# [REQUIRED ACTION]
Please copy every line of the records below that holds the word "указан".

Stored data
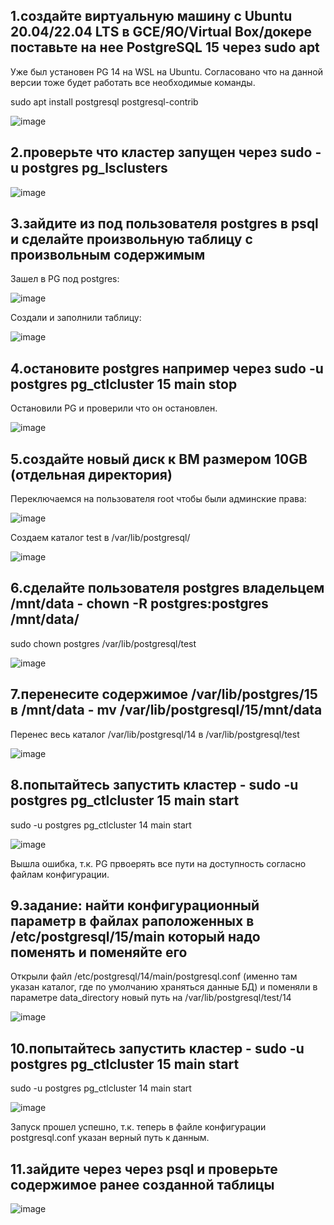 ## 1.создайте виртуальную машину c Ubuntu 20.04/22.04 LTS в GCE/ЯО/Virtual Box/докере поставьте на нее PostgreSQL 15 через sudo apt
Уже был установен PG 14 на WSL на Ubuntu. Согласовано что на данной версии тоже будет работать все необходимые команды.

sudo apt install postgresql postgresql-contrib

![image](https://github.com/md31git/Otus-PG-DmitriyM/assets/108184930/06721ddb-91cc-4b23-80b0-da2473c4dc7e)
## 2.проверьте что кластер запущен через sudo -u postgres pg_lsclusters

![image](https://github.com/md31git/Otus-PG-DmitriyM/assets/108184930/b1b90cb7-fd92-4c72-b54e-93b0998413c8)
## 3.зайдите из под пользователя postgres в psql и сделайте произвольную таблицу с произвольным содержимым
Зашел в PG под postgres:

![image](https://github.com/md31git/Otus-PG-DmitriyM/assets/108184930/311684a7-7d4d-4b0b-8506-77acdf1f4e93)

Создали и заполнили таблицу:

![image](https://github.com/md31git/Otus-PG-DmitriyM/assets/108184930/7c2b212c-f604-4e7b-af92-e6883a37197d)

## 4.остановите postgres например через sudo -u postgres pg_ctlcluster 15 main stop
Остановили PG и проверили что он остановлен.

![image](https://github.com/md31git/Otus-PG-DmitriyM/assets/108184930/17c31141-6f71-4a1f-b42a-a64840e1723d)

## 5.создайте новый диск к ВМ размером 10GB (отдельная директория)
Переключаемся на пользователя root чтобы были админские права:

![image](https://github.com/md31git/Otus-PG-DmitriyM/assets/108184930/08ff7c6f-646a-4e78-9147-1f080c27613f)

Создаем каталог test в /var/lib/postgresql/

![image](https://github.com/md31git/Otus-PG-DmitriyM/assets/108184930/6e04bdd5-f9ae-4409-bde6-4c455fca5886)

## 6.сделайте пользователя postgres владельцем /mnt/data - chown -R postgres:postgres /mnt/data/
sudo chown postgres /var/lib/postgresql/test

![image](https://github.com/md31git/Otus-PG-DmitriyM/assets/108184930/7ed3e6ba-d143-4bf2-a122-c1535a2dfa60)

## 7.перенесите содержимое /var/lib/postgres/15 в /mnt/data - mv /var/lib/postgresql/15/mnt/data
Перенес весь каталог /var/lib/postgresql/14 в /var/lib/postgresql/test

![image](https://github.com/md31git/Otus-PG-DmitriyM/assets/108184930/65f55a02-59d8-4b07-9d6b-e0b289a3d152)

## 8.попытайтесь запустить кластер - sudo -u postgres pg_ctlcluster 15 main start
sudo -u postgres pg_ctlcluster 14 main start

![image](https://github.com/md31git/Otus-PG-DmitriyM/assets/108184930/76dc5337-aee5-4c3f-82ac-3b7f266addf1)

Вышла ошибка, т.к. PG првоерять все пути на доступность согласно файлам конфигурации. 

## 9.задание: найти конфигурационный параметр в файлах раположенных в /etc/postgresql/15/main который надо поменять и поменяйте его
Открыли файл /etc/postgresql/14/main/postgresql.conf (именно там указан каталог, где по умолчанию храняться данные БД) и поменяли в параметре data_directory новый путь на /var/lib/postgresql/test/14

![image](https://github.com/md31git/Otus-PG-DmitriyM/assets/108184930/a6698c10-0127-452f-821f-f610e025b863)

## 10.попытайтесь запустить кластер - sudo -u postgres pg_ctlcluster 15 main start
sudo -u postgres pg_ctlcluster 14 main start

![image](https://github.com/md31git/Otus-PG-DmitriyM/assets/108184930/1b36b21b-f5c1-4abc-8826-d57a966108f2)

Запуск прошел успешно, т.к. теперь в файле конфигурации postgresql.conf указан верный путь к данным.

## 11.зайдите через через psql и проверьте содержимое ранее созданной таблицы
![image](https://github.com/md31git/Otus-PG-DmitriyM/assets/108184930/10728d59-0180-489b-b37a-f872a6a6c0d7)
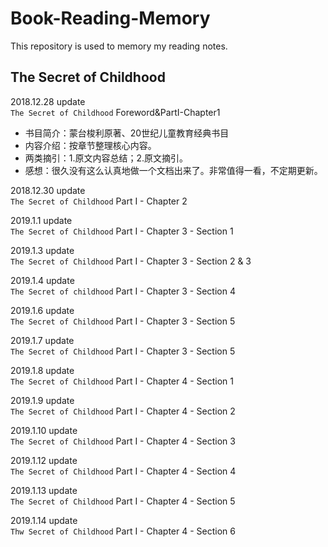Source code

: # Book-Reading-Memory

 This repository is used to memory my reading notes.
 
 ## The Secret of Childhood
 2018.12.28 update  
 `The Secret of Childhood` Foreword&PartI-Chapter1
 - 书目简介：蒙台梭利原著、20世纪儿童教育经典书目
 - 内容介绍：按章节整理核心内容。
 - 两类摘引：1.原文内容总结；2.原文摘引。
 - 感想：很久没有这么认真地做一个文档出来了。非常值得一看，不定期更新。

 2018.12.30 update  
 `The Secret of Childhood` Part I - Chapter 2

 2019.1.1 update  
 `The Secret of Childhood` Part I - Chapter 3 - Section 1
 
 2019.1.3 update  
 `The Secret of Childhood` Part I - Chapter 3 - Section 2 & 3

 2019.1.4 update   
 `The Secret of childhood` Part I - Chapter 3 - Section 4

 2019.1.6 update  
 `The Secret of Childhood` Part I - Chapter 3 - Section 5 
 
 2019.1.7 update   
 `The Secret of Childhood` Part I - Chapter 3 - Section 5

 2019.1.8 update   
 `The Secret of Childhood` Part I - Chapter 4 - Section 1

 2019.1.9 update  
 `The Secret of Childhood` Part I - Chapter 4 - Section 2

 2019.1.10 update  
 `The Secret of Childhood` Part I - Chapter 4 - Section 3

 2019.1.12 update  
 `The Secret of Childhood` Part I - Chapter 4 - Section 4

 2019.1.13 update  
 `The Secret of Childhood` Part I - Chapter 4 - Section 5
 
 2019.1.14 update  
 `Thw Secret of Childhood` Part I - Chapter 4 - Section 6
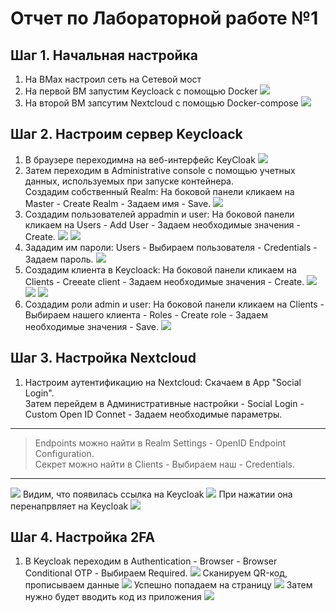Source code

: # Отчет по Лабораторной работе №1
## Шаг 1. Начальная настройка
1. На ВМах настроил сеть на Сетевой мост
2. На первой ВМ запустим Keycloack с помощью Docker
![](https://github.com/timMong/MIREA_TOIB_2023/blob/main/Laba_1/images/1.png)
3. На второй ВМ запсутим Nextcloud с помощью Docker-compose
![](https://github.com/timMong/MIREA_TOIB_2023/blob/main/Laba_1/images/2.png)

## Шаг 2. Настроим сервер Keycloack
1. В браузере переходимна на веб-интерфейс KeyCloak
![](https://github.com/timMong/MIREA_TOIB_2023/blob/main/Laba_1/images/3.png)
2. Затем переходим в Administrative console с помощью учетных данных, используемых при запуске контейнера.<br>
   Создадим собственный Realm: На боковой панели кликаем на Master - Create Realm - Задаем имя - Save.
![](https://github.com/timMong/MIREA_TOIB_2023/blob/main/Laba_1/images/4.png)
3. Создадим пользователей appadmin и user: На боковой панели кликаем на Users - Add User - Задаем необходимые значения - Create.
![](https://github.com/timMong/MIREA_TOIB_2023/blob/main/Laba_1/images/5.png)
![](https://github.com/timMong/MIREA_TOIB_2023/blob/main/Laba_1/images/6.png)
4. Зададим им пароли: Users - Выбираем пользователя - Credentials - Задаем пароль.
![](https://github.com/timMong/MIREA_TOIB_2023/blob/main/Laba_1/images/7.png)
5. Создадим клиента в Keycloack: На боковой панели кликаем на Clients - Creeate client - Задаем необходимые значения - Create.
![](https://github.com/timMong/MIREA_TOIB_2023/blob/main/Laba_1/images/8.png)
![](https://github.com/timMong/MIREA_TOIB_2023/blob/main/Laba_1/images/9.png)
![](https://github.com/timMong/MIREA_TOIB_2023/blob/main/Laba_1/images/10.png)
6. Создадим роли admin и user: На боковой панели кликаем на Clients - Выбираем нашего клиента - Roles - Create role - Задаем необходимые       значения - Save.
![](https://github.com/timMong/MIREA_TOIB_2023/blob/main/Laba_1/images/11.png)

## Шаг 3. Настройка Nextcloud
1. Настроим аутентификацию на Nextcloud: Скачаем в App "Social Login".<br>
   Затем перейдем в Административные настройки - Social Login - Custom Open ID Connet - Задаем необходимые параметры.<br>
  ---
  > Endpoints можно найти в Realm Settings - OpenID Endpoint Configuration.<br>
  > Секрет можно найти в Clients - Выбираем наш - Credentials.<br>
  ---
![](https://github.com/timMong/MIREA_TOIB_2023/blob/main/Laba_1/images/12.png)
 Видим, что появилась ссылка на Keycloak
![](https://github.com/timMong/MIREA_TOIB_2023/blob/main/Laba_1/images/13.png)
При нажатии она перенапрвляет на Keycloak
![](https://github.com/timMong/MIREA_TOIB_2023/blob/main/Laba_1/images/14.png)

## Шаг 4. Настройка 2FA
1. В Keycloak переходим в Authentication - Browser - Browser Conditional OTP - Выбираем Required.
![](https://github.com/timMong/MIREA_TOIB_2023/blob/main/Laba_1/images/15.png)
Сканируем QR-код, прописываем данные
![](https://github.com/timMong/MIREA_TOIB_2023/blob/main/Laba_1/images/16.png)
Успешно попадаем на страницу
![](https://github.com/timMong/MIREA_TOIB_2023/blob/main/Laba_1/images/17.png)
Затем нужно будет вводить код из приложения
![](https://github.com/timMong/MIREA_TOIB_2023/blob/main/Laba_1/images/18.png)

# [RESULT OF THE EXERCISE]
Открыли файл /etc/postgresql/14/main/postgresql.conf (именно там указан каталог, где по умолчанию храняться данные БД) и поменяли в параметре data_directory новый путь на /var/lib/postgresql/test/14
Запуск прошел успешно, т.к. теперь в файле конфигурации postgresql.conf указан верный путь к данным.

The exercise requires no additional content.